All pictures must be left out as you transcribe the lines from the first line of the data to the line containing "那么它的本质也是反映在投资里", both included.

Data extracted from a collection
####

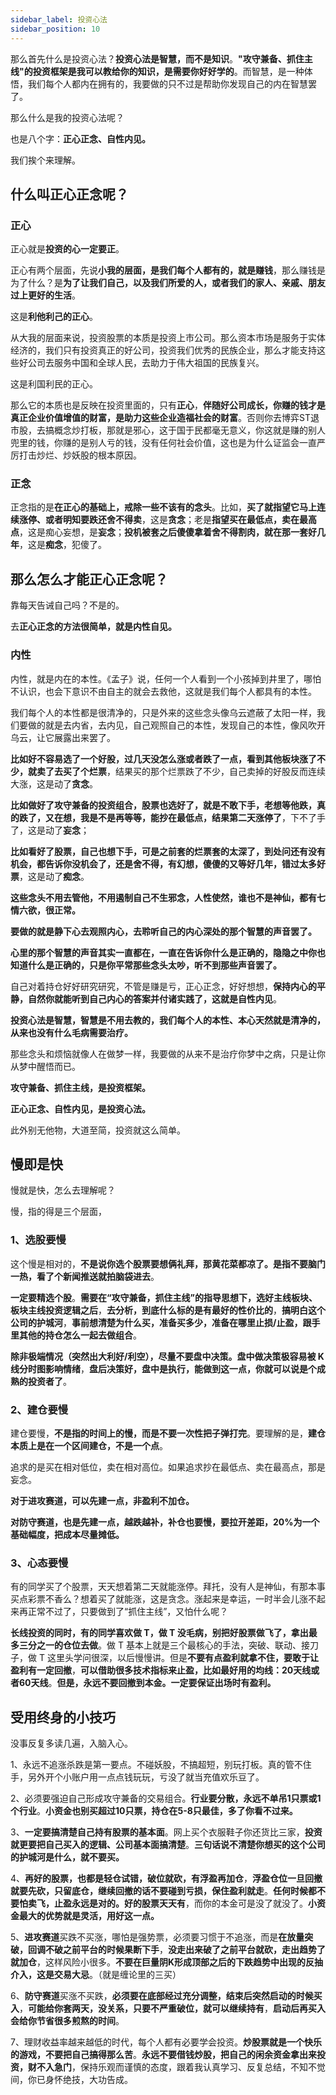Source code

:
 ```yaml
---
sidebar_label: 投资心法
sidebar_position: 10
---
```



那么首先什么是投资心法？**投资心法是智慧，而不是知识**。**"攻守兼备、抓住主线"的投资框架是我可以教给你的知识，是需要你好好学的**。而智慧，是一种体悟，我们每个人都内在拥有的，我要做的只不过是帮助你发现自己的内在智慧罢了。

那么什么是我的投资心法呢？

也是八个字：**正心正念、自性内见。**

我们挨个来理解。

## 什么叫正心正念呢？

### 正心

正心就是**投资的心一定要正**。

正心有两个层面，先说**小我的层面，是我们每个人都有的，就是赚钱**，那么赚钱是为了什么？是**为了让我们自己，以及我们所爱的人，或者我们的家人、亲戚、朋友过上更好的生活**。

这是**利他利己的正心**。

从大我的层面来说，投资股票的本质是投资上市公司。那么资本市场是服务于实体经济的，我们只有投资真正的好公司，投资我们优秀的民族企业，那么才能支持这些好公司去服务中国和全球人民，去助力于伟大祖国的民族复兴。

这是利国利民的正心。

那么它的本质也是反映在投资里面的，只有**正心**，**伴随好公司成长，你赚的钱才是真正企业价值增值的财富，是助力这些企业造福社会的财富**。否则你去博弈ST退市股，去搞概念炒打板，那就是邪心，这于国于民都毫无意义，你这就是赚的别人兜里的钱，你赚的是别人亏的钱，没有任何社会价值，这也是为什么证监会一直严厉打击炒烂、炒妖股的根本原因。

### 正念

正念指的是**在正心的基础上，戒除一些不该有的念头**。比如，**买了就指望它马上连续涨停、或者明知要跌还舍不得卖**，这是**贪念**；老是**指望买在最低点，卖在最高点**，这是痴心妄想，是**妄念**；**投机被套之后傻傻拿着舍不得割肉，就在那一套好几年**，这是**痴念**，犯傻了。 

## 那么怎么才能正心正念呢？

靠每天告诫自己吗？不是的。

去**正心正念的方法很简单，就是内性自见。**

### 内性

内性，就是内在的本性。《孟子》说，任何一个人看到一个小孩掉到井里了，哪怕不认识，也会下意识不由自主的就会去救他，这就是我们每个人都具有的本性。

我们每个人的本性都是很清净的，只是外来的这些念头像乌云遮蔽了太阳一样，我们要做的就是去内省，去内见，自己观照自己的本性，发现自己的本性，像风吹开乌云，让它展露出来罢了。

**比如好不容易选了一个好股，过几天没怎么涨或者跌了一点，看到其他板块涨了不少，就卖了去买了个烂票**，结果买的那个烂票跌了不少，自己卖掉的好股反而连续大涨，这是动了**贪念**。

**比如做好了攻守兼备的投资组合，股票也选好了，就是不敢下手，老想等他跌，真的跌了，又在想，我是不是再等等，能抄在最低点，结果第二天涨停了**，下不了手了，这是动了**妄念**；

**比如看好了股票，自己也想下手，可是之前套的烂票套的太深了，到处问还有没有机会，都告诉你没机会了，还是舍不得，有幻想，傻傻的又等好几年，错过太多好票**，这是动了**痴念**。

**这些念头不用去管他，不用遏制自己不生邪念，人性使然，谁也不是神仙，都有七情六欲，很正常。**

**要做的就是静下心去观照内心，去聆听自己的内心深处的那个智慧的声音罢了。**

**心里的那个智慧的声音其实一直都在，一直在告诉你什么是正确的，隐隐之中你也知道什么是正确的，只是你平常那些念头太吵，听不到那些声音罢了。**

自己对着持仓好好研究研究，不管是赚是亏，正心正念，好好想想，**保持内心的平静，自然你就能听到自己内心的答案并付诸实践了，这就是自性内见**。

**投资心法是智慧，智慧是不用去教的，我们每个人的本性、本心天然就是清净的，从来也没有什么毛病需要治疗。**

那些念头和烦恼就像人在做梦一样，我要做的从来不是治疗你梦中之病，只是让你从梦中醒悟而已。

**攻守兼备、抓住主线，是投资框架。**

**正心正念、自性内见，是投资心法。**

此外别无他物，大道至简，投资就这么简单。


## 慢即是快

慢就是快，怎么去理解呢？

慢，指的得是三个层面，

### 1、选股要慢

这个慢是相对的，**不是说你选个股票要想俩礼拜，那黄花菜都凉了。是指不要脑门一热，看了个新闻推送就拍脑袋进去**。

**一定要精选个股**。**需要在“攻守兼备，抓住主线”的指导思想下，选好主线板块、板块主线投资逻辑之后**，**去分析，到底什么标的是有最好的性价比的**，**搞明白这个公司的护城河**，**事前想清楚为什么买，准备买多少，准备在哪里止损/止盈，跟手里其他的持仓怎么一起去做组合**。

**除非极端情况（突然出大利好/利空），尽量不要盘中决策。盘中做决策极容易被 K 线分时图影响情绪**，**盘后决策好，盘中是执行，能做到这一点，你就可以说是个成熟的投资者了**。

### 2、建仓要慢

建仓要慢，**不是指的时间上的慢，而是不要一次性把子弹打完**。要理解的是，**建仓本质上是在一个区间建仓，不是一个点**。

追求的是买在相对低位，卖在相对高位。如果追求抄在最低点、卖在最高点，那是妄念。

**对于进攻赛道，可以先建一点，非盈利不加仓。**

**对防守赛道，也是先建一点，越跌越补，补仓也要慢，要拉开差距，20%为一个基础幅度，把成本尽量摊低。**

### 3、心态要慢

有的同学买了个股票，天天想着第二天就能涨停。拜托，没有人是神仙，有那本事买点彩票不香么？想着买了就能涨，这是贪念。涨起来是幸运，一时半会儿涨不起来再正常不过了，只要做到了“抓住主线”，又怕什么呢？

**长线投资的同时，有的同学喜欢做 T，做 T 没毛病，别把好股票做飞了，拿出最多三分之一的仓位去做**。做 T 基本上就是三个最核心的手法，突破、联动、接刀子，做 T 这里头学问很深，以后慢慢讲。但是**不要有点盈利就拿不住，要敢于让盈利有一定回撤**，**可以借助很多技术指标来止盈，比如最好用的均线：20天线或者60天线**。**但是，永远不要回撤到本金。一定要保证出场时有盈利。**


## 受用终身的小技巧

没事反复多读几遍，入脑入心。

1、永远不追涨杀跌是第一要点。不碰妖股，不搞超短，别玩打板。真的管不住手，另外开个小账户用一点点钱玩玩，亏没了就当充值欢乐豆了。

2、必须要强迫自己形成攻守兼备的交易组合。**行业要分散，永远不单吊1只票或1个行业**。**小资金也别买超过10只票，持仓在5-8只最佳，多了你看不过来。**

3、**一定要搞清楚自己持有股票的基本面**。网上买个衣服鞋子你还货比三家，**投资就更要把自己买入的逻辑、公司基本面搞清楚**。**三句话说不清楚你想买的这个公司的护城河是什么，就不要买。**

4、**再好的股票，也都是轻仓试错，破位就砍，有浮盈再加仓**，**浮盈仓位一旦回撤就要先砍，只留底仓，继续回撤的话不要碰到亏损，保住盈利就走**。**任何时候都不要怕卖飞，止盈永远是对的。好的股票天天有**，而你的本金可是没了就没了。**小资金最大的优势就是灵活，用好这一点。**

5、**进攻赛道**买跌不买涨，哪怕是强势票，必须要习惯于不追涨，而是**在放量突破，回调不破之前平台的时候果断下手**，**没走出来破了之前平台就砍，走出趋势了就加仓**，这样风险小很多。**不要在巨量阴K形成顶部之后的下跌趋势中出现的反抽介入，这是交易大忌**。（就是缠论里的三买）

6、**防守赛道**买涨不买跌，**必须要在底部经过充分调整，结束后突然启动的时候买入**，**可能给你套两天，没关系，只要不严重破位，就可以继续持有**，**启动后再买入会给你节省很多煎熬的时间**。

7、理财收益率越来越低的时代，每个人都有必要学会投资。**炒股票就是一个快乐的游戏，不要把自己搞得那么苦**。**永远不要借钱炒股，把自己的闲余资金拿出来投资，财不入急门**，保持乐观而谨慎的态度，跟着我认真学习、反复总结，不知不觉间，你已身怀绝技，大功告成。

####

▸ Written solution:
Source code

:
 ```yaml
---
sidebar_label: 投资心法
sidebar_position: 10
---
```



那么首先什么是投资心法？**投资心法是智慧，而不是知识**。**"攻守兼备、抓住主线"的投资框架是我可以教给你的知识，是需要你好好学的**。而智慧，是一种体悟，我们每个人都内在拥有的，我要做的只不过是帮助你发现自己的内在智慧罢了。

那么什么是我的投资心法呢？

也是八个字：**正心正念、自性内见。**

我们挨个来理解。

## 什么叫正心正念呢？

### 正心

正心就是**投资的心一定要正**。

正心有两个层面，先说**小我的层面，是我们每个人都有的，就是赚钱**，那么赚钱是为了什么？是**为了让我们自己，以及我们所爱的人，或者我们的家人、亲戚、朋友过上更好的生活**。

这是**利他利己的正心**。

从大我的层面来说，投资股票的本质是投资上市公司。那么资本市场是服务于实体经济的，我们只有投资真正的好公司，投资我们优秀的民族企业，那么才能支持这些好公司去服务中国和全球人民，去助力于伟大祖国的民族复兴。

这是利国利民的正心。

那么它的本质也是反映在投资里面的，只有**正心**，**伴随好公司成长，你赚的钱才是真正企业价值增值的财富，是助力这些企业造福社会的财富**。否则你去博弈ST退市股，去搞概念炒打板，那就是邪心，这于国于民都毫无意义，你这就是赚的别人兜里的钱，你赚的是别人亏的钱，没有任何社会价值，这也是为什么证监会一直严厉打击炒烂、炒妖股的根本原因。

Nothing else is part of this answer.